Records from a data collection
--------------------------------
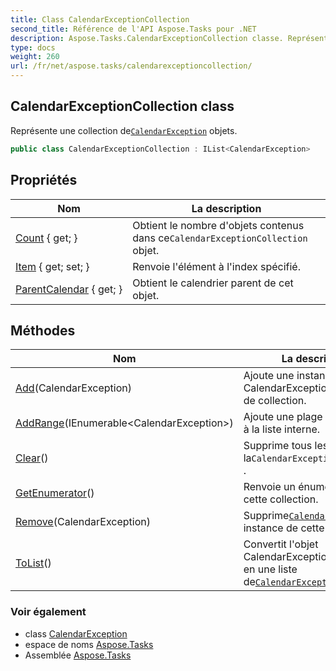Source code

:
 ```yaml
---
title: Class CalendarExceptionCollection
second_title: Référence de l'API Aspose.Tasks pour .NET
description: Aspose.Tasks.CalendarExceptionCollection classe. Représente une collection deCalendarException objets.
type: docs
weight: 260
url: /fr/net/aspose.tasks/calendarexceptioncollection/
---
```

## CalendarExceptionCollection class

Représente une collection de[`CalendarException`](../calendarexception/) objets.

```csharp
public class CalendarExceptionCollection : IList<CalendarException>
```

## Propriétés

| Nom | La description |
| --- | --- |
| [Count](../../aspose.tasks/calendarexceptioncollection/count/) { get; } | Obtient le nombre d'objets contenus dans ce`CalendarExceptionCollection` objet. |
| [Item](../../aspose.tasks/calendarexceptioncollection/item/) { get; set; } | Renvoie l'élément à l'index spécifié. |
| [ParentCalendar](../../aspose.tasks/calendarexceptioncollection/parentcalendar/) { get; } | Obtient le calendrier parent de cet objet. |

## Méthodes

| Nom | La description |
| --- | --- |
| [Add](../../aspose.tasks/calendarexceptioncollection/add/)(CalendarException) | Ajoute une instance CalendarException à cet objet de collection. |
| [AddRange](../../aspose.tasks/calendarexceptioncollection/addrange/)(IEnumerable&lt;CalendarException&gt;) | Ajoute une plage d'exceptions à la liste interne. |
| [Clear](../../aspose.tasks/calendarexceptioncollection/clear/)() | Supprime tous les éléments de la`CalendarExceptionCollection` . |
| [GetEnumerator](../../aspose.tasks/calendarexceptioncollection/getenumerator/)() | Renvoie un énumérateur pour cette collection. |
| [Remove](../../aspose.tasks/calendarexceptioncollection/remove/)(CalendarException) | Supprime[`CalendarException`](../calendarexception/) instance de cette collection. |
| [ToList](../../aspose.tasks/calendarexceptioncollection/tolist/)() | Convertit l'objet CalendarExceptionCollection en une liste de[`CalendarException`](../calendarexception/) objets. |

### Voir également

* class [CalendarException](../calendarexception/)
* espace de noms [Aspose.Tasks](../../aspose.tasks/)
* Assemblée [Aspose.Tasks](../../)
--------------------------------
ABOUT THIS TASK:
A verbatim copy of every record is required, with all pictures excluded.

REPLY:
Source code

:
 ```yaml
---
title: Class CalendarExceptionCollection
second_title: Référence de l'API Aspose.Tasks pour .NET
description: Aspose.Tasks.CalendarExceptionCollection classe. Représente une collection deCalendarException objets.
type: docs
weight: 260
url: /fr/net/aspose.tasks/calendarexceptioncollection/
---
```

## CalendarExceptionCollection class

Représente une collection de[`CalendarException`](../calendarexception/) objets.

```csharp
public class CalendarExceptionCollection : IList<CalendarException>
```

## Propriétés

| Nom | La description |
| --- | --- |
| [Count](../../aspose.tasks/calendarexceptioncollection/count/) { get; } | Obtient le nombre d'objets contenus dans ce`CalendarExceptionCollection` objet. |
| [Item](../../aspose.tasks/calendarexceptioncollection/item/) { get; set; } | Renvoie l'élément à l'index spécifié. |
| [ParentCalendar](../../aspose.tasks/calendarexceptioncollection/parentcalendar/) { get; } | Obtient le calendrier parent de cet objet. |

## Méthodes

| Nom | La description |
| --- | --- |
| [Add](../../aspose.tasks/calendarexceptioncollection/add/)(CalendarException) | Ajoute une instance CalendarException à cet objet de collection. |
| [AddRange](../../aspose.tasks/calendarexceptioncollection/addrange/)(IEnumerable&lt;CalendarException&gt;) | Ajoute une plage d'exceptions à la liste interne. |
| [Clear](../../aspose.tasks/calendarexceptioncollection/clear/)() | Supprime tous les éléments de la`CalendarExceptionCollection` . |
| [GetEnumerator](../../aspose.tasks/calendarexceptioncollection/getenumerator/)() | Renvoie un énumérateur pour cette collection. |
| [Remove](../../aspose.tasks/calendarexceptioncollection/remove/)(CalendarException) | Supprime[`CalendarException`](../calendarexception/) instance de cette collection. |
| [ToList](../../aspose.tasks/calendarexceptioncollection/tolist/)() | Convertit l'objet CalendarExceptionCollection en une liste de[`CalendarException`](../calendarexception/) objets. |

### Voir également

* class [CalendarException](../calendarexception/)
* espace de noms [Aspose.Tasks](../../aspose.tasks/)
* Assemblée [Aspose.Tasks](../../)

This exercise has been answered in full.